» **MATERIAL FOR THIS EXERCISE**
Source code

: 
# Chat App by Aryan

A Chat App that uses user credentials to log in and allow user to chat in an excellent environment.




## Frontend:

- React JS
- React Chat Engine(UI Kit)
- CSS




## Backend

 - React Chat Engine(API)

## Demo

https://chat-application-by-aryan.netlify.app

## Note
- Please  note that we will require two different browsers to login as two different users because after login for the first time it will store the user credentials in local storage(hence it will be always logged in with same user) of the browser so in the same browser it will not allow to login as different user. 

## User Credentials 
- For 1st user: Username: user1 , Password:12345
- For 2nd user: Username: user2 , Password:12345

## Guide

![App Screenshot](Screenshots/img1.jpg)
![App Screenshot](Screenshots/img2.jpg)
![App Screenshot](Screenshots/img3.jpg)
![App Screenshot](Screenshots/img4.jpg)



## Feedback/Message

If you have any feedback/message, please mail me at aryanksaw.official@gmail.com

==

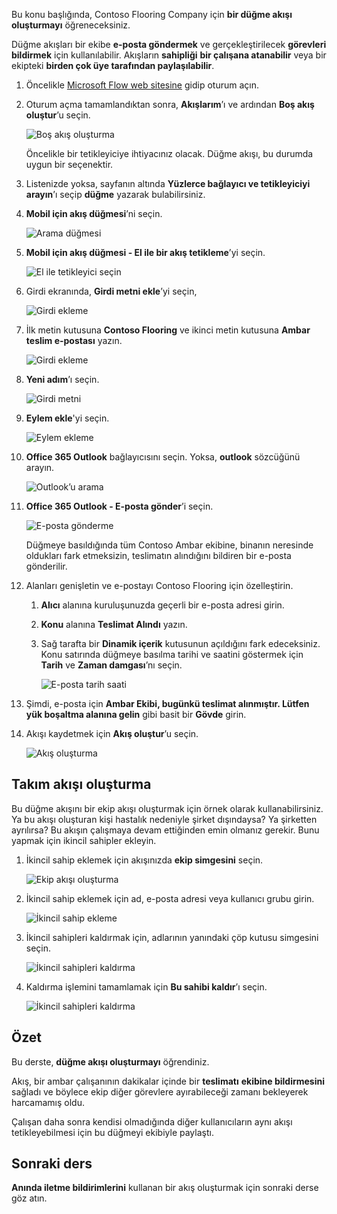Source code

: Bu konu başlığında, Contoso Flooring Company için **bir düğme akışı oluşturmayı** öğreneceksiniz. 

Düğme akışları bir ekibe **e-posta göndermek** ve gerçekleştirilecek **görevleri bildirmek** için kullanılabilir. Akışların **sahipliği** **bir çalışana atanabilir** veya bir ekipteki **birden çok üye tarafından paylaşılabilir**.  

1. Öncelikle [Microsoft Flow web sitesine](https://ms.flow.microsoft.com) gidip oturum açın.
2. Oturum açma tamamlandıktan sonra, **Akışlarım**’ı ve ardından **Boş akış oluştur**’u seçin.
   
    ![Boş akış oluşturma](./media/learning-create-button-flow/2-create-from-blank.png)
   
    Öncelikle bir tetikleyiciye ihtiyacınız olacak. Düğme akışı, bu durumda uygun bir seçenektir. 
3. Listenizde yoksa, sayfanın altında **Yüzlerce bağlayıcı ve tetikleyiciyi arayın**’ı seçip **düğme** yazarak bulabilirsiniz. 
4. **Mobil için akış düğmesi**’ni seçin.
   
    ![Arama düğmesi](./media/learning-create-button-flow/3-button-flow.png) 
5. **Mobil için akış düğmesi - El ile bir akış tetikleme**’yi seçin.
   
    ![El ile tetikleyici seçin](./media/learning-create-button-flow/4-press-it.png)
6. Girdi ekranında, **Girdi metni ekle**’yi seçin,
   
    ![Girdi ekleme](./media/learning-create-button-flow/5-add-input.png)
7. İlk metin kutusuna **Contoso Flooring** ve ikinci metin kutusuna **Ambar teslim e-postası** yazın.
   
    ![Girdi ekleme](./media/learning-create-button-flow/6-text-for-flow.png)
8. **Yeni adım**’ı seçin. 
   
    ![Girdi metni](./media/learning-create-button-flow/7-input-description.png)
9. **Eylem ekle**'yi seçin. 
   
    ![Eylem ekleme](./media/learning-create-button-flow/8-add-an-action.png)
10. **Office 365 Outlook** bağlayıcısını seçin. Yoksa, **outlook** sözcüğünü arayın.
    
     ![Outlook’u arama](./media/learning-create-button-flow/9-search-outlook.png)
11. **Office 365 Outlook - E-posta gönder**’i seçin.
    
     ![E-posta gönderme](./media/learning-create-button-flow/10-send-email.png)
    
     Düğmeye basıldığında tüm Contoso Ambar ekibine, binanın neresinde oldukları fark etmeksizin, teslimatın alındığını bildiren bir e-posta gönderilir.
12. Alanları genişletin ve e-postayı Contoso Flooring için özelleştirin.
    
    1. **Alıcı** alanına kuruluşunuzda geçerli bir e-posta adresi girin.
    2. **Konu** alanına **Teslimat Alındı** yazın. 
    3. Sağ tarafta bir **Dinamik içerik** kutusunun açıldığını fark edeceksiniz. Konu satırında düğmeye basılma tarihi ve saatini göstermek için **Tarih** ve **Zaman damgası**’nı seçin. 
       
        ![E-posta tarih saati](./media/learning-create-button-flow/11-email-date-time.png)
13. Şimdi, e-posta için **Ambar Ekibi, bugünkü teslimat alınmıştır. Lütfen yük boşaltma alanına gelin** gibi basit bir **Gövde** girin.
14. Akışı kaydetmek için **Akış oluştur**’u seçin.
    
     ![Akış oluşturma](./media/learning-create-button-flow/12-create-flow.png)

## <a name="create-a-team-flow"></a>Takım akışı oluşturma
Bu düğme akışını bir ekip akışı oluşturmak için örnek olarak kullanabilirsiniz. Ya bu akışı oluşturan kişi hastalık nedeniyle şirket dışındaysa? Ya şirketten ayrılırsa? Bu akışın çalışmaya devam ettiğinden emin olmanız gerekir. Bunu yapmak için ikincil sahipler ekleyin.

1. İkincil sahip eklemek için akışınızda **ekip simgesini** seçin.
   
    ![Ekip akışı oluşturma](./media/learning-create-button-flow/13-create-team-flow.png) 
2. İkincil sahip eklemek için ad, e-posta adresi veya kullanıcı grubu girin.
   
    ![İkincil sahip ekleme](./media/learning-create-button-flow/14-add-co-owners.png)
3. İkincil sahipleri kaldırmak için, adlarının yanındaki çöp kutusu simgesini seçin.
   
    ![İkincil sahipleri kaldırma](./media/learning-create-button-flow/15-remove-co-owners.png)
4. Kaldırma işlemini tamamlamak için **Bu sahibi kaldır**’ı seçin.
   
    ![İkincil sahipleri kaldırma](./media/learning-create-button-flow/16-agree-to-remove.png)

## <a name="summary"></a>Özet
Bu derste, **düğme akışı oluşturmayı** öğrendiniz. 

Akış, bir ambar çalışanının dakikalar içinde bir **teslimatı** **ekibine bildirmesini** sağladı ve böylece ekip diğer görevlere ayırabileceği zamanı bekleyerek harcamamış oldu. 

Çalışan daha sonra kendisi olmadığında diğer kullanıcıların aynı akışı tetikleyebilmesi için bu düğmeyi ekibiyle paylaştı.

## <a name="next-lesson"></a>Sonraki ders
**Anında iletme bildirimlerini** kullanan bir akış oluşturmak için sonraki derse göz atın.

» **ACTIVITY**
Copy out all lines above holding "Mobil".

» **SOLUTION TO THE PROBLEM**
4. **Mobil için akış düğmesi**’ni seçin.
5. **Mobil için akış düğmesi - El ile bir akış tetikleme**’yi seçin.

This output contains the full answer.